Model 3 is a tad out there. While it only contains one slope parameter (\(\beta\)), it does make use of two variables (\(x_i\) and \(z_i\)). It can be rewritten as \(μ_i=α+βx_i–βz_i\). Now, the notation is in line with models 2 and 4, but has a fixed slope for both. For that reason, I do not think that it is a multiple regression.

## Practice E2

**Question:** Write down a multiple regression to evaluate the claim: *Animal diversity is linearly related to latitude, but only after controlling for plant diversity*. You just need to write down the model definition.

**Answer:** \(Div_ {Animals} = \alpha + \beta_{Lat}Lat + \beta_{Plants}Div_{Plants}\)

## Practice E3

**Question:** Write down a multiple regression to evaluate the claim: *Neither amount of funding nor size of laboratory is by itself a good predictor of time to PhD degree; but together these variables are both positively associated with time to degree*. Write down the model definition and indicate which side of zero each slope parameter should be on.
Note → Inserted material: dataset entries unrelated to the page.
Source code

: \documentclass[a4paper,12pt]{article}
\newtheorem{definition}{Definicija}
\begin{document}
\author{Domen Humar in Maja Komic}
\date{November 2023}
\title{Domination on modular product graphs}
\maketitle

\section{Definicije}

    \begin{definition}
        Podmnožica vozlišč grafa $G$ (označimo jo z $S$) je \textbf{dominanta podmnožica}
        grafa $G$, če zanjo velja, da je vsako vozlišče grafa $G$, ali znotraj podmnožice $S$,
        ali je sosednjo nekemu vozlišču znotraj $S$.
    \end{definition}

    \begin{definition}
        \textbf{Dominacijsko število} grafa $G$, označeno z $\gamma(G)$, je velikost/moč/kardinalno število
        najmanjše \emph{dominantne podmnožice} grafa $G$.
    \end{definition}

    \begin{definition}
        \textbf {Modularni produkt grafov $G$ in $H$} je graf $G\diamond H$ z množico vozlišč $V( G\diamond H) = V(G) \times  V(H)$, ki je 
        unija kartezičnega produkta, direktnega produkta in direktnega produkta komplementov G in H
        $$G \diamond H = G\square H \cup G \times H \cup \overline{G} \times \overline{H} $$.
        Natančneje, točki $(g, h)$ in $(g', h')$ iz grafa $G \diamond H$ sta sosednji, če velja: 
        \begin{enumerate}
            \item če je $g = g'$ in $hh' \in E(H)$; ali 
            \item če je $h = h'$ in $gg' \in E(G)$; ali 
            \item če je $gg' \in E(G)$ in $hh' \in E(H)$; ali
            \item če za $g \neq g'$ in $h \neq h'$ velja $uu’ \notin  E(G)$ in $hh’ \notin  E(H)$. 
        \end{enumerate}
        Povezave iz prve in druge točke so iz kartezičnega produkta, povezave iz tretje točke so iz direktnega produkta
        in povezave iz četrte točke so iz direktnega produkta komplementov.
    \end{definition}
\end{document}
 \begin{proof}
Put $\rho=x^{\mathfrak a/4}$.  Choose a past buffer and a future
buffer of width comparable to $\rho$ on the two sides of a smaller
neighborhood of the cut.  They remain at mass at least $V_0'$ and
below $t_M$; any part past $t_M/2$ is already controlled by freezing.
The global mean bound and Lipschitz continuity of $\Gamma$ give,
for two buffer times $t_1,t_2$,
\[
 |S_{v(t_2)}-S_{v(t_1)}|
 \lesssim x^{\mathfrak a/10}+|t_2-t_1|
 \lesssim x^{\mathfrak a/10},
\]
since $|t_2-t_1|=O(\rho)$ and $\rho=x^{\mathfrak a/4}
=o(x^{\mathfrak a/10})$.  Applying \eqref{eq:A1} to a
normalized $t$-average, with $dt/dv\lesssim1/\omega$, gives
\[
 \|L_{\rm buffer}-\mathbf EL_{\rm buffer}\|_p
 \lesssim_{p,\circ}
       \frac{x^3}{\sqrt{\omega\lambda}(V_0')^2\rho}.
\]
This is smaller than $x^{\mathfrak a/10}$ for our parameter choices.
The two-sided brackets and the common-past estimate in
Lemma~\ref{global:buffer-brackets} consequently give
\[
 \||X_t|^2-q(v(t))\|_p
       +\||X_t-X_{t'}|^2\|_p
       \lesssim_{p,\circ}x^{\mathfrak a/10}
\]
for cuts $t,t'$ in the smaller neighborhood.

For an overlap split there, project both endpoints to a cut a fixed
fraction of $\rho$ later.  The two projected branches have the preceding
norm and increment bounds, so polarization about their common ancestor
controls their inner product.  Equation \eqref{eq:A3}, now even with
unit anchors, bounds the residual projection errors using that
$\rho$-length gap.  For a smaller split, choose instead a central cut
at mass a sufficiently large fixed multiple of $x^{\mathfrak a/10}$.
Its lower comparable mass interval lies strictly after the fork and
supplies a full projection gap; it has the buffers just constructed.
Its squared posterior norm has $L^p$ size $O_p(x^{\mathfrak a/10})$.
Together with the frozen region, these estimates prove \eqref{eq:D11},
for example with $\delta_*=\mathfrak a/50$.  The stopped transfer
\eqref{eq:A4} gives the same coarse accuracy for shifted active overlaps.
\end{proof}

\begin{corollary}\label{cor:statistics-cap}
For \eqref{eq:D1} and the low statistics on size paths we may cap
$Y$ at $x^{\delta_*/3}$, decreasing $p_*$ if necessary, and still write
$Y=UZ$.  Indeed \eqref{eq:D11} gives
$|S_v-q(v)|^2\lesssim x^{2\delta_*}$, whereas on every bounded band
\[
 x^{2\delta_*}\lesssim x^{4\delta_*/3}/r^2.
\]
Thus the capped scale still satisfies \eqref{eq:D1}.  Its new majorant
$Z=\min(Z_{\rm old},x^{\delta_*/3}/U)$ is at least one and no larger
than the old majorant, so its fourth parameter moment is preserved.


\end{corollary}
**Answer:** \(T = \alpha + \beta_FF + \beta_SS\)

with \(T\) (time to PhD), \(F\) (funding), and \(S\) (size of laboratory).

On a side-note, I am a bit unclear as to whether the question should really state that they have a “positive” effect as this indicates, by intuition, a decrease in time to PhD, but in statistical terms, denote the exact opposite.

Since the combined effect of both slopes is supposed to be positive, the individual slopes must both be positive (or negative, depending on what you understand by “positive effect on time”).

## Practice E4

**Question:** Suppose you have a single categorical predictor with 4 levels (unique values), labelled \(A\), \(B\), \(C\) and \(D\). Let \(A_i\) be an indicator variable that is 1 where case \(i\) is in category \(A\). Also suppose \(B_i\), \(C_i\), and \(D_i\) for the other categories. Now which of the following linear models are inferentially equivalent ways to include the categorical variable in a regression? Models are inferentially equivalent when it’s possible to compute one posterior distribution from the posterior distribution of another model.

- \(μ_i=α+β_AA_i+β_BB_i+β_DD_i\)

- \(μ_i=α+β_AA_i+β_BB_i+β_CC_i+β_DD_i\)

- \(μ_i=α+β_BB_i+β_CC_i+β_DD_i\)

- \(μ_i=α_AA_i+α_BB_i+α_CC_i+α_DD_i\)

- \(μ_i=α_A(1–Bi–Ci–Di)+α_BB_i+α_CC_i+α_DD_i\)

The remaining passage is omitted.